* [Instructions for the task]:
Give again, word for word, every line below from the one that has "집합이 비어 있지 않다." through the one that has "## CONFORMING TO", both included, and no others.

-------

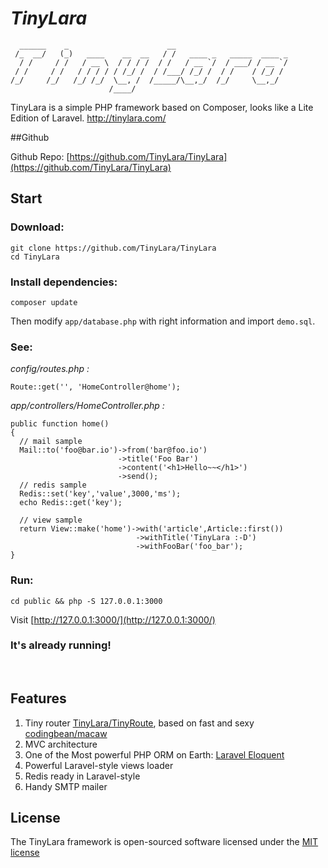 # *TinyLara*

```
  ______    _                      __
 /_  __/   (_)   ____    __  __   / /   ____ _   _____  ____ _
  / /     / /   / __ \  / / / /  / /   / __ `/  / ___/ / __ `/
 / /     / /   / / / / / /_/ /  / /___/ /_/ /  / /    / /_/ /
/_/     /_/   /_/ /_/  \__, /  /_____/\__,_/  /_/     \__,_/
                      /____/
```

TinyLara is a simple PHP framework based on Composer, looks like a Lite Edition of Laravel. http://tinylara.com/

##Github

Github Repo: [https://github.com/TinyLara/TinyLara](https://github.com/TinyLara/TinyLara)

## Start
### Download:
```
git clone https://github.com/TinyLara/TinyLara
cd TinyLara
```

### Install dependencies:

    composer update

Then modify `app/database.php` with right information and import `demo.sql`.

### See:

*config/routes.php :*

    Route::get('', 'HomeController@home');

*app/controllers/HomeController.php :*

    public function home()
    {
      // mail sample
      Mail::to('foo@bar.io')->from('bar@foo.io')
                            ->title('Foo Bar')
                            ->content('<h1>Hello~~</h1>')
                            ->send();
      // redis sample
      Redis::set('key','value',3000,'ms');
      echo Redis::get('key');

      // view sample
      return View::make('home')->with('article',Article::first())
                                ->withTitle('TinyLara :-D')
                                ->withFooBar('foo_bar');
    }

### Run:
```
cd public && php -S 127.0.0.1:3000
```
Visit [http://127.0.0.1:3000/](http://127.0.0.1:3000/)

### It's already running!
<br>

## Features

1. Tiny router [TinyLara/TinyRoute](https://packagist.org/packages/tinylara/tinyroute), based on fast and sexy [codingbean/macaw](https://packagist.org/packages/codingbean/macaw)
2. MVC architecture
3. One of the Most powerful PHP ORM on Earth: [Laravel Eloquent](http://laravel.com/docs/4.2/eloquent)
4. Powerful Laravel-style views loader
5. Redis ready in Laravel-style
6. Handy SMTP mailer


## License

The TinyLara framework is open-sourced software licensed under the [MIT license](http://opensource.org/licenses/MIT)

-------

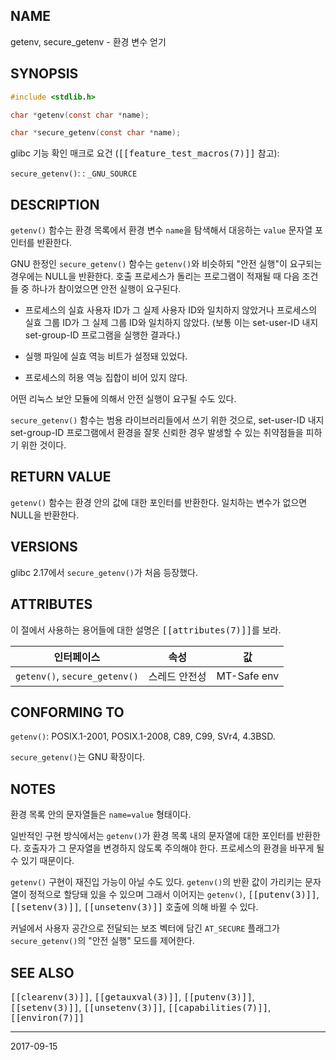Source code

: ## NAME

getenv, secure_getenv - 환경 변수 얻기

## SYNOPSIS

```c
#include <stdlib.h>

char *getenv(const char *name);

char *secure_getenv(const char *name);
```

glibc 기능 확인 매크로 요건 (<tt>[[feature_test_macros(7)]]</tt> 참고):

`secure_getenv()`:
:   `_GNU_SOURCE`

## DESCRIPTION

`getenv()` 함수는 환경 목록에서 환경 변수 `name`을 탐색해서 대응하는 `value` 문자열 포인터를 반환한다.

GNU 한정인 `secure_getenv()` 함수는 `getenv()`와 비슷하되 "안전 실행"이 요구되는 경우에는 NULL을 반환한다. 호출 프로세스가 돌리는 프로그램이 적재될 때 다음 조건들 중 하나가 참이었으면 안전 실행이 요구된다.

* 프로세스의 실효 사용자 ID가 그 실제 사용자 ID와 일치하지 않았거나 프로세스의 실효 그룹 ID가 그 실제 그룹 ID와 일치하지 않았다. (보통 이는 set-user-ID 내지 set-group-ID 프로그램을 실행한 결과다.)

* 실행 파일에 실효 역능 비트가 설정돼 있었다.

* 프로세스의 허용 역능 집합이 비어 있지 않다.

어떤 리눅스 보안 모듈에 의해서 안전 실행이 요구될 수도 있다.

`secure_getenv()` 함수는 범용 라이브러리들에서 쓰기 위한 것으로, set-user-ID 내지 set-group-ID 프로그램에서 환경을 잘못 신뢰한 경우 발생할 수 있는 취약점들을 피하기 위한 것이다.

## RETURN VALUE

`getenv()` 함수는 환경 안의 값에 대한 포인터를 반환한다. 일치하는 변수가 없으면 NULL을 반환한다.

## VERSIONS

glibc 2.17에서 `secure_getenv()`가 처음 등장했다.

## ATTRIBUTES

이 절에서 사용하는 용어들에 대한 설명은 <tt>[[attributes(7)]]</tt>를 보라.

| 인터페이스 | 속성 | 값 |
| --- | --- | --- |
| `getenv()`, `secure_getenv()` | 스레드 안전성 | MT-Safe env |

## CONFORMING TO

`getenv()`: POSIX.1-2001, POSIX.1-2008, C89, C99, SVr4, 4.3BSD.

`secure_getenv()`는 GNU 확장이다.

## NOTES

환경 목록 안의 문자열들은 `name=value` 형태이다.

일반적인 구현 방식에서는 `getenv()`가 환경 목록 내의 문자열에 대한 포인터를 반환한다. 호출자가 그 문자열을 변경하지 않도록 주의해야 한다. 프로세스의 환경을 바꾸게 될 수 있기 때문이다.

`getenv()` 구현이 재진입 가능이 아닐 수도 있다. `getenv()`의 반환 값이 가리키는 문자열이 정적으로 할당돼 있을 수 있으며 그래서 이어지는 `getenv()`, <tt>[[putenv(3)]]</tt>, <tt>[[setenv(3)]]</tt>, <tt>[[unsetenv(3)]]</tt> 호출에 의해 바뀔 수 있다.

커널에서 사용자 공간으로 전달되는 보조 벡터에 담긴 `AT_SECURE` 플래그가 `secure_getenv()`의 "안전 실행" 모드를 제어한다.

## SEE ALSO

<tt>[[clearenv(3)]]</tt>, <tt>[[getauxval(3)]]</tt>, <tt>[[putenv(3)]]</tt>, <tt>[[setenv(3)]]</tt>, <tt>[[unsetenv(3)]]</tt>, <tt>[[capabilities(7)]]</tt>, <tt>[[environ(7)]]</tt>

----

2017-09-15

-------

* [Task result]:
* 프로세스의 허용 역능 집합이 비어 있지 않다.

어떤 리눅스 보안 모듈에 의해서 안전 실행이 요구될 수도 있다.

`secure_getenv()` 함수는 범용 라이브러리들에서 쓰기 위한 것으로, set-user-ID 내지 set-group-ID 프로그램에서 환경을 잘못 신뢰한 경우 발생할 수 있는 취약점들을 피하기 위한 것이다.

## RETURN VALUE

`getenv()` 함수는 환경 안의 값에 대한 포인터를 반환한다. 일치하는 변수가 없으면 NULL을 반환한다.

## VERSIONS

glibc 2.17에서 `secure_getenv()`가 처음 등장했다.

## ATTRIBUTES

이 절에서 사용하는 용어들에 대한 설명은 <tt>[[attributes(7)]]</tt>를 보라.

| 인터페이스 | 속성 | 값 |
| --- | --- | --- |
| `getenv()`, `secure_getenv()` | 스레드 안전성 | MT-Safe env |

## CONFORMING TO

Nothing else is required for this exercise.